Stateful runtime enforcer. Construct with the machine and optional limits:

```python
Pilot(
    machine,
    budget=None,              # cumulative cost cap
    max_steps=None,           # total steps cap
    max_state_visits=None,    # per-state visit cap (initial state counts as 1)
    max_consecutive_tool=None # same tool back-to-back cap
)
```

- `.step(tool, *, cost=0.0) -> str` — validate + apply; returns the new state.
  Raises on violation; state is unchanged on failure.
- `.can(tool, *, cost=0.0) -> bool` — pure check, never mutates, never raises.
- `.allowed_tools() -> tuple[str, ...]`, `.state`, `.done`, `.steps_taken`,
  `.cost_spent`, `.history`.
- `.to_trace() -> dict` — JSON-serialisable run trace.
- `.reset()` — back to the initial state, clears cost/counters/history.

### `@guarded(pilot, *, tool=None, cost=0.0)`

Decorator that calls `pilot.step(...)` before the function body. `tool` defaults
to the function name.

### Exceptions

```
StatepilotError
├── StateMachineError          # invalid machine definition (definition-time)
└── GuardViolation             # runtime rule broken — catch this for "agent misbehaved"
    ├── TransitionError        # tool not allowed in the current state
    ├── LoopLimitExceeded      # state revisited / tool repeated too often
    ├── BudgetExceeded         # cumulative cost over budget
    └── StepLimitExceeded      # too many total steps
```

## LangGraph adapter (experimental)

If you orchestrate with [LangGraph](https://github.com/langchain-ai/langgraph),
`statepilot.adapters.guard_node` wraps a node so the pilot guards it:

```python
from statepilot import StateMachine, Pilot
from statepilot.adapters import guard_node
# from langgraph.graph import StateGraph

pilot = Pilot(machine, budget=5.0)
# graph = StateGraph(MyState)
# graph.add_node("research", guard_node(pilot, research_node, cost=1.0))
# graph.add_node("draft",    guard_node(pilot, draft_node))
```

It targets LangGraph's stable *node contract* (a callable `state -> partial
state dict`) and **never imports langgraph itself**, so it adds no import-time
dependency and does not break when the LangGraph API changes.

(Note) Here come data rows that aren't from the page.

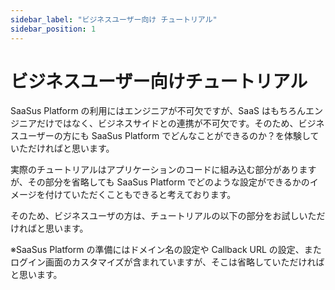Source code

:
 ```yaml
---
sidebar_label: "ビジネスユーザー向け チュートリアル"
sidebar_position: 1
---
```


# ビジネスユーザー向けチュートリアル

SaaSus Platform の利用にはエンジニアが不可欠ですが、SaaS はもちろんエンジニアだけではなく、ビジネスサイドとの連携が不可欠です。そのため、ビジネスユーザーの方にも SaaSus Platform でどんなことができるのか？を体験していただければと思います。

実際のチュートリアルはアプリケーションのコードに組み込む部分がありますが、その部分を省略しても SaaSus Platform でどのような設定ができるかのイメージを付けていただくこともできると考えております。

そのため、ビジネスユーザの方は、チュートリアルの以下の部分をお試しいただければと思います。

※SaaSus Platform の準備にはドメイン名の設定や Callback URL の設定、またログイン画面のカスタマイズが含まれていますが、そこは省略していただければと思います。

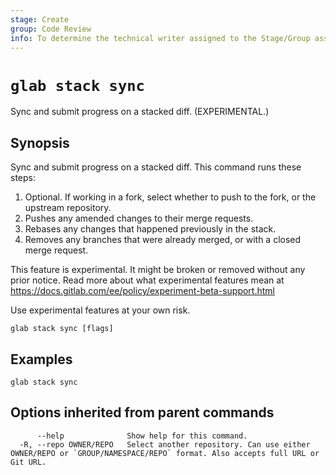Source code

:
 ```yaml
---
stage: Create
group: Code Review
info: To determine the technical writer assigned to the Stage/Group associated with this page, see https://about.gitlab.com/handbook/product/ux/technical-writing/#assignments
---
```


<!--
This documentation is auto generated by a script.
Please do not edit this file directly. Run `make gen-docs` instead.
-->

# `glab stack sync`

Sync and submit progress on a stacked diff. (EXPERIMENTAL.)

## Synopsis

Sync and submit progress on a stacked diff. This command runs these steps:

1. Optional. If working in a fork, select whether to push to the fork,
   or the upstream repository.
1. Pushes any amended changes to their merge requests.
1. Rebases any changes that happened previously in the stack.
1. Removes any branches that were already merged, or with a closed merge request.

This feature is experimental. It might be broken or removed without any prior notice.
Read more about what experimental features mean at
<https://docs.gitlab.com/ee/policy/experiment-beta-support.html>

Use experimental features at your own risk.

```plaintext
glab stack sync [flags]
```

## Examples

```plaintext
glab stack sync

```

## Options inherited from parent commands

```plaintext
      --help              Show help for this command.
  -R, --repo OWNER/REPO   Select another repository. Can use either OWNER/REPO or `GROUP/NAMESPACE/REPO` format. Also accepts full URL or Git URL.
```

It is deliberately
minimal and marked experimental — conditional edges, `Send` fan-out, and
checkpoint/resume are out of scope. For full control, just drive the `Pilot`
inside your own node functions; that path is fully supported.

The adapter needs no extra dependency — it works with any callable. Install
LangGraph in your own project if you use it.

## Concurrency

A `Pilot` holds the mutable state of **one** agent run and is **not
thread-safe** — use one pilot per run, don't share it across threads, and call
`pilot.reset()` to reuse it. `pilot.history` is an immutable snapshot (a tuple),
so reading or logging it can never desync the run's guards.

## Status

Beta (`0.1.0`). The core API (`StateMachine`, `Pilot`, `@guarded`) is what we
intend to keep stable. No benchmarks are claimed — the design goal is
correctness and a tiny footprint, not throughput. Issues and PRs welcome.

## License

MIT © 2026 StudioMeyer. See [LICENSE](LICENSE).